Stored data entries:
★ ★ ★ ★ ★
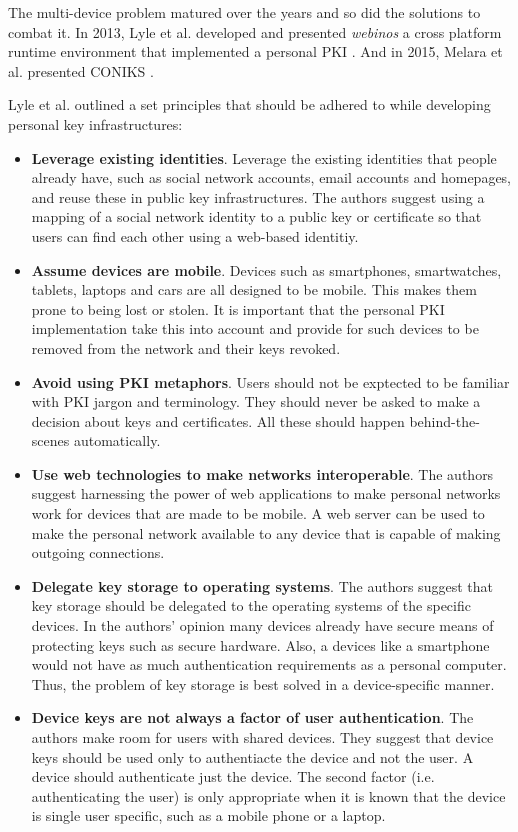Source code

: The multi-device problem matured over the years and so did the solutions to combat it. In 2013, Lyle et al. developed and presented \textit{webinos} a cross platform runtime environment that implemented a personal PKI \cite{Lyle2013}. And in 2015, Melara et al. presented CONIKS  \cite{Melara2015}.

Lyle et al.\cite{Lyle2013} outlined a set principles that should be adhered to while developing personal key infrastructures:
\begin{itemize}

	\item \textbf{Leverage existing identities}. Leverage the existing identities that people already have, such as social network accounts, email 			accounts and homepages, and reuse these in public key infrastructures. The authors suggest using a mapping of a social network identity to a 		public key or certificate so that users can find each other using a web-based identitiy.

	\item \textbf{Assume devices are mobile}. Devices such as smartphones, smartwatches, tablets, laptops and cars are all designed to be 					mobile. This makes them prone to being lost or stolen. It is important that the personal PKI implementation take this into account and provide 		for such devices to be removed from the network and their keys revoked.
	
	\item \textbf{Avoid using PKI metaphors}. Users should not be exptected to be familiar with PKI jargon and terminology. They should never be 		asked to make a decision about keys and certificates. All these should happen behind-the-scenes automatically.
	
	\item \textbf{Use web technologies to make networks interoperable}. The authors suggest harnessing the power of web applications to make 		personal networks work for devices that are made to be mobile. A web server can be used to make the personal network available to any 				device that is capable of making outgoing connections.
	
	\item \textbf{Delegate key storage to operating systems}. The authors suggest that key storage should be delegated to the operating 					systems of the specific devices. In the authors' opinion many devices already have secure means of protecting keys such as secure hardware. 			Also, a devices like a smartphone would not have as much authentication requirements as a personal computer. Thus, the problem of key 				storage is best solved in a device-specific manner.
	
	\item \textbf{Device keys are not always a factor of user authentication}. The authors make room for users with shared devices. They suggest 	that device keys should be used only to authentiacte the device and not the user. A device should authenticate just the device. The second 			factor (i.e. authenticating the user) is only appropriate when it is known that the device is single user specific, such as a mobile phone or a 				laptop.
\end{itemize}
★ ★ ★ ★ ★
Drop the images; copy every entry above exactly.

## TASK RESULT
Source code

: The multi-device problem matured over the years and so did the solutions to combat it. In 2013, Lyle et al. developed and presented \textit{webinos} a cross platform runtime environment that implemented a personal PKI \cite{Lyle2013}. And in 2015, Melara et al. presented CONIKS  \cite{Melara2015}.

Lyle et al.\cite{Lyle2013} outlined a set principles that should be adhered to while developing personal key infrastructures:
\begin{itemize}

	\item \textbf{Leverage existing identities}. Leverage the existing identities that people already have, such as social network accounts, email 			accounts and homepages, and reuse these in public key infrastructures. The authors suggest using a mapping of a social network identity to a 		public key or certificate so that users can find each other using a web-based identitiy.

	\item \textbf{Assume devices are mobile}. Devices such as smartphones, smartwatches, tablets, laptops and cars are all designed to be 					mobile. This makes them prone to being lost or stolen. It is important that the personal PKI implementation take this into account and provide 		for such devices to be removed from the network and their keys revoked.
	
	\item \textbf{Avoid using PKI metaphors}. Users should not be exptected to be familiar with PKI jargon and terminology. They should never be 		asked to make a decision about keys and certificates. All these should happen behind-the-scenes automatically.
	
	\item \textbf{Use web technologies to make networks interoperable}. The authors suggest harnessing the power of web applications to make 		personal networks work for devices that are made to be mobile. A web server can be used to make the personal network available to any 				device that is capable of making outgoing connections.
	
	\item \textbf{Delegate key storage to operating systems}. The authors suggest that key storage should be delegated to the operating 					systems of the specific devices. In the authors' opinion many devices already have secure means of protecting keys such as secure hardware. 			Also, a devices like a smartphone would not have as much authentication requirements as a personal computer. Thus, the problem of key 				storage is best solved in a device-specific manner.
	
	\item \textbf{Device keys are not always a factor of user authentication}. The authors make room for users with shared devices. They suggest 	that device keys should be used only to authentiacte the device and not the user. A device should authenticate just the device. The second 			factor (i.e. authenticating the user) is only appropriate when it is known that the device is single user specific, such as a mobile phone or a 				laptop.
\end{itemize}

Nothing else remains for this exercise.